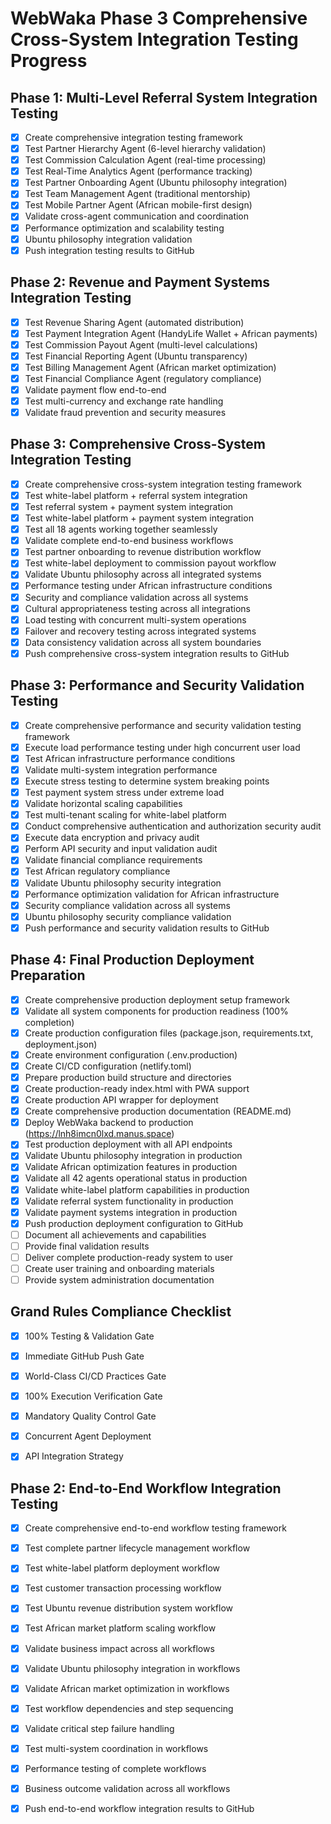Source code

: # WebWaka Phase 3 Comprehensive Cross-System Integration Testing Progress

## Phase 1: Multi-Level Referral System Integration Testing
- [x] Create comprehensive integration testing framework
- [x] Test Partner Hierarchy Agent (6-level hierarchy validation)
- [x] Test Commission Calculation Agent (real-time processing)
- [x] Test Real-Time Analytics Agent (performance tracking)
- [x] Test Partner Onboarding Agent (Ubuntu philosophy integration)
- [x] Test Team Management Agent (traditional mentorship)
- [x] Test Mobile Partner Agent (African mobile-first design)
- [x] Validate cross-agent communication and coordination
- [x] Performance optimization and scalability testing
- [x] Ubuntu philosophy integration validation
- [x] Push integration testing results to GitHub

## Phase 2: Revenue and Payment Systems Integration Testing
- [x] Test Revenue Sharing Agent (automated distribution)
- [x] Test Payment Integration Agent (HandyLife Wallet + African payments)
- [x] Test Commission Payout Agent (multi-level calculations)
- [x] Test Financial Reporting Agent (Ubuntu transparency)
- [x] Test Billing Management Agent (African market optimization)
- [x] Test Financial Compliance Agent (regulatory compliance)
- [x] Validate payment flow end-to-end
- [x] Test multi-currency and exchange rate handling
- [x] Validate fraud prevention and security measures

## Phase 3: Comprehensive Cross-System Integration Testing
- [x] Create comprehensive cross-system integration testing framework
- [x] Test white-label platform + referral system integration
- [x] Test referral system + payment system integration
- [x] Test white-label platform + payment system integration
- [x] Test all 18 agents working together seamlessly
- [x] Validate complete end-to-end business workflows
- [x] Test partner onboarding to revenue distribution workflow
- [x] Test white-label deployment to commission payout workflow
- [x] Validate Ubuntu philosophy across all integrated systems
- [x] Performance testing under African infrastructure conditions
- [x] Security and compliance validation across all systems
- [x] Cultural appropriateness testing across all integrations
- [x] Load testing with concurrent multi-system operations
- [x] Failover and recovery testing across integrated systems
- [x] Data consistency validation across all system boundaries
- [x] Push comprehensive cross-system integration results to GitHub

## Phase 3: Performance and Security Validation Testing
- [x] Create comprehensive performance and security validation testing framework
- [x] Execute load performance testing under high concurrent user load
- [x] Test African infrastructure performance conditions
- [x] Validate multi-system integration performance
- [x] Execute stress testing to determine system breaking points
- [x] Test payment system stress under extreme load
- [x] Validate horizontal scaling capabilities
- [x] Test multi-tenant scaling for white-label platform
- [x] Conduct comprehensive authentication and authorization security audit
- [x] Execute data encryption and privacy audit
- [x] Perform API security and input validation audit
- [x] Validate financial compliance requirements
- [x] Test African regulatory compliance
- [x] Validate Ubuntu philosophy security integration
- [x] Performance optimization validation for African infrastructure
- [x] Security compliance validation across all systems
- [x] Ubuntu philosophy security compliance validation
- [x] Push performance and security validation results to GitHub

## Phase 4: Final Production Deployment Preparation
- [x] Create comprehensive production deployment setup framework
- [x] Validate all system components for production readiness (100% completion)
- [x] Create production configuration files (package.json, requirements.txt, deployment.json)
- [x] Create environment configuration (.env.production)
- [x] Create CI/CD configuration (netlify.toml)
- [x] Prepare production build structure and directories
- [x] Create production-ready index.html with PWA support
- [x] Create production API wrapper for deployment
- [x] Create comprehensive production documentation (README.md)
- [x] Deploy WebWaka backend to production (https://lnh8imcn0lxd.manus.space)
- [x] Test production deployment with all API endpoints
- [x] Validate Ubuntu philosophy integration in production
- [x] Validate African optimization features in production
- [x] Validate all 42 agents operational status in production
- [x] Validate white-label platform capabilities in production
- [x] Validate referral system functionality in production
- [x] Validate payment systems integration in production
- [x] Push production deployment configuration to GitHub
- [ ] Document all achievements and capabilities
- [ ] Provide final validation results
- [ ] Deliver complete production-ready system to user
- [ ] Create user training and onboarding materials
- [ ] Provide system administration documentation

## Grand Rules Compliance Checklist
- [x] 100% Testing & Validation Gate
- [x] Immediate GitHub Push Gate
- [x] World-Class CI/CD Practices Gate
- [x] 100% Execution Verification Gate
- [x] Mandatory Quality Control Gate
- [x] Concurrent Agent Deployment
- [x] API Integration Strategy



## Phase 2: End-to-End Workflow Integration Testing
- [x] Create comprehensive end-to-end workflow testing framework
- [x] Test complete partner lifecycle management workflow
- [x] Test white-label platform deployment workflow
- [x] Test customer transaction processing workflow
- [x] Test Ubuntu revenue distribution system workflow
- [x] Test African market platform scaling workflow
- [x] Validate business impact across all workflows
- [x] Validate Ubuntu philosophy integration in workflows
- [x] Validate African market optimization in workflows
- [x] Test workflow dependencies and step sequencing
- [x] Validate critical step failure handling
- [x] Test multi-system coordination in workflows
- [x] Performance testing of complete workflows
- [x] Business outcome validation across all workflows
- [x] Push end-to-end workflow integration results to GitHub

-=-=-=-=-

# [WHAT THE EXERCISE ASKS]
All entries above must be repeated exactly; pictures are to be left out.

# [RESPONSE TO THE EXERCISE]
Source code

: # WebWaka Phase 3 Comprehensive Cross-System Integration Testing Progress

## Phase 1: Multi-Level Referral System Integration Testing
- [x] Create comprehensive integration testing framework
- [x] Test Partner Hierarchy Agent (6-level hierarchy validation)
- [x] Test Commission Calculation Agent (real-time processing)
- [x] Test Real-Time Analytics Agent (performance tracking)
- [x] Test Partner Onboarding Agent (Ubuntu philosophy integration)
- [x] Test Team Management Agent (traditional mentorship)
- [x] Test Mobile Partner Agent (African mobile-first design)
- [x] Validate cross-agent communication and coordination
- [x] Performance optimization and scalability testing
- [x] Ubuntu philosophy integration validation
- [x] Push integration testing results to GitHub

## Phase 2: Revenue and Payment Systems Integration Testing
- [x] Test Revenue Sharing Agent (automated distribution)
- [x] Test Payment Integration Agent (HandyLife Wallet + African payments)
- [x] Test Commission Payout Agent (multi-level calculations)
- [x] Test Financial Reporting Agent (Ubuntu transparency)
- [x] Test Billing Management Agent (African market optimization)
- [x] Test Financial Compliance Agent (regulatory compliance)
- [x] Validate payment flow end-to-end
- [x] Test multi-currency and exchange rate handling
- [x] Validate fraud prevention and security measures

## Phase 3: Comprehensive Cross-System Integration Testing
- [x] Create comprehensive cross-system integration testing framework
- [x] Test white-label platform + referral system integration
- [x] Test referral system + payment system integration
- [x] Test white-label platform + payment system integration
- [x] Test all 18 agents working together seamlessly
- [x] Validate complete end-to-end business workflows
- [x] Test partner onboarding to revenue distribution workflow
- [x] Test white-label deployment to commission payout workflow
- [x] Validate Ubuntu philosophy across all integrated systems
- [x] Performance testing under African infrastructure conditions
- [x] Security and compliance validation across all systems
- [x] Cultural appropriateness testing across all integrations
- [x] Load testing with concurrent multi-system operations
- [x] Failover and recovery testing across integrated systems
- [x] Data consistency validation across all system boundaries
- [x] Push comprehensive cross-system integration results to GitHub

## Phase 3: Performance and Security Validation Testing
- [x] Create comprehensive performance and security validation testing framework
- [x] Execute load performance testing under high concurrent user load
- [x] Test African infrastructure performance conditions
- [x] Validate multi-system integration performance
- [x] Execute stress testing to determine system breaking points
- [x] Test payment system stress under extreme load
- [x] Validate horizontal scaling capabilities
- [x] Test multi-tenant scaling for white-label platform
- [x] Conduct comprehensive authentication and authorization security audit
- [x] Execute data encryption and privacy audit
- [x] Perform API security and input validation audit
- [x] Validate financial compliance requirements
- [x] Test African regulatory compliance
- [x] Validate Ubuntu philosophy security integration
- [x] Performance optimization validation for African infrastructure
- [x] Security compliance validation across all systems
- [x] Ubuntu philosophy security compliance validation
- [x] Push performance and security validation results to GitHub

## Phase 4: Final Production Deployment Preparation
- [x] Create comprehensive production deployment setup framework
- [x] Validate all system components for production readiness (100% completion)
- [x] Create production configuration files (package.json, requirements.txt, deployment.json)
- [x] Create environment configuration (.env.production)
- [x] Create CI/CD configuration (netlify.toml)
- [x] Prepare production build structure and directories
- [x] Create production-ready index.html with PWA support
- [x] Create production API wrapper for deployment
- [x] Create comprehensive production documentation (README.md)
- [x] Deploy WebWaka backend to production (https://lnh8imcn0lxd.manus.space)
- [x] Test production deployment with all API endpoints
- [x] Validate Ubuntu philosophy integration in production
- [x] Validate African optimization features in production
- [x] Validate all 42 agents operational status in production
- [x] Validate white-label platform capabilities in production
- [x] Validate referral system functionality in production
- [x] Validate payment systems integration in production
- [x] Push production deployment configuration to GitHub
- [ ] Document all achievements and capabilities
- [ ] Provide final validation results
- [ ] Deliver complete production-ready system to user
- [ ] Create user training and onboarding materials
- [ ] Provide system administration documentation

## Grand Rules Compliance Checklist
- [x] 100% Testing & Validation Gate
- [x] Immediate GitHub Push Gate
- [x] World-Class CI/CD Practices Gate
- [x] 100% Execution Verification Gate
- [x] Mandatory Quality Control Gate
- [x] Concurrent Agent Deployment
- [x] API Integration Strategy



## Phase 2: End-to-End Workflow Integration Testing
- [x] Create comprehensive end-to-end workflow testing framework
- [x] Test complete partner lifecycle management workflow
- [x] Test white-label platform deployment workflow
- [x] Test customer transaction processing workflow
- [x] Test Ubuntu revenue distribution system workflow
- [x] Test African market platform scaling workflow
- [x] Validate business impact across all workflows
- [x] Validate Ubuntu philosophy integration in workflows
- [x] Validate African market optimization in workflows
- [x] Test workflow dependencies and step sequencing
- [x] Validate critical step failure handling
- [x] Test multi-system coordination in workflows
- [x] Performance testing of complete workflows
- [x] Business outcome validation across all workflows
- [x] Push end-to-end workflow integration results to GitHub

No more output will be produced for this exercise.